We were delighted to be again in our old quarters, where we were more in the world and guard duty lighter. Several times before leaving this camp our mess had visits from the two cousins, Lewis and William Randolph, the firstnamed a captain in the Irish Battalion, the second a captain in the Second Virginia Regiment, who stopped over-night with us, on scouting expeditions across the Rappahannock in the enemy's lines, where Willie Randolph had a sweetheart, whom he, soon after this, married. Lewis Randolph told us that he had killed a Federal soldier with a stone in the charge on the railroad-cut at second Manassas; that the man, who was about twenty steps from him, was recapping his gun, which had just missed fire while aimed at Randolph's orderly-sergeant, when he threw the stone. William Randolph said, "Yes, that's true; when we were provost-officers at Frederick, Maryland, a man was brought in under arrest and, looking at Lewis, said, 'I've seen you before. I saw you kill a Yankee at second Manassas with a stone,' and then related the circumstances exactly."

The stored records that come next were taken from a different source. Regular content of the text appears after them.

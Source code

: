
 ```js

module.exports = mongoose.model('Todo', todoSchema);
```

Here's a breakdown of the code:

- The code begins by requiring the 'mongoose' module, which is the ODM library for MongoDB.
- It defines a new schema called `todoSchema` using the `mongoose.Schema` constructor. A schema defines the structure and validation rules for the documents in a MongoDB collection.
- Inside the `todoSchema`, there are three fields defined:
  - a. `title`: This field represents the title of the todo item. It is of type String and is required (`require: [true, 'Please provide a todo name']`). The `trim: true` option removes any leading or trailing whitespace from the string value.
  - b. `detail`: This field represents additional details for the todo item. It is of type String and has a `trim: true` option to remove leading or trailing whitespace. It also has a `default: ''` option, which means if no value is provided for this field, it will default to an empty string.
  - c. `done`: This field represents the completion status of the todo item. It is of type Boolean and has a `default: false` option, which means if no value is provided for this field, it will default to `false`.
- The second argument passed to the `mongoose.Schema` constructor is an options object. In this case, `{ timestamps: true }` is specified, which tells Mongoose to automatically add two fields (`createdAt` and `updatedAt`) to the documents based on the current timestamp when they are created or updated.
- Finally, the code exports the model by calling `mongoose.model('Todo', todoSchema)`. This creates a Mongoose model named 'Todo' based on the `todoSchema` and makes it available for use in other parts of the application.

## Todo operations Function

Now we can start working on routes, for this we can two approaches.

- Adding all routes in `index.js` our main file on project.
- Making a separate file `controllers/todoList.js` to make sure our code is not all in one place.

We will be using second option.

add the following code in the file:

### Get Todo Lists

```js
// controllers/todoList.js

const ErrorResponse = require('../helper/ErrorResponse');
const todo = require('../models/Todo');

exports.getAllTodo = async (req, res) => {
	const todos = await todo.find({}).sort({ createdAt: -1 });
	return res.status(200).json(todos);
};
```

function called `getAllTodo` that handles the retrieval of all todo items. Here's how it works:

William Randolph was six feet two inches in height, and said that he had often been asked how he escaped in battle, and his reply was, "By taking a judicious advantage of the shrubbery." This, however, did not continue to avail him, as he was afterward killed while in command of his regiment, being one of the six commanders which the Second Virginia Regiment lost—killed in battle—during the war.

In March we moved from our winter-quarters to Hamilton's Crossing, three miles from Fredericksburg, where we remained in camp, with several interruptions, until May. Our fare here was greatly improved by the addition of fresh fish, so abundant at that season of the year in the Rappahannock and the adjacent creeks. In April the great cavalry battle at Kelly's Ford, forty miles above, was fought, in which the "Gallant Pelham" was killed.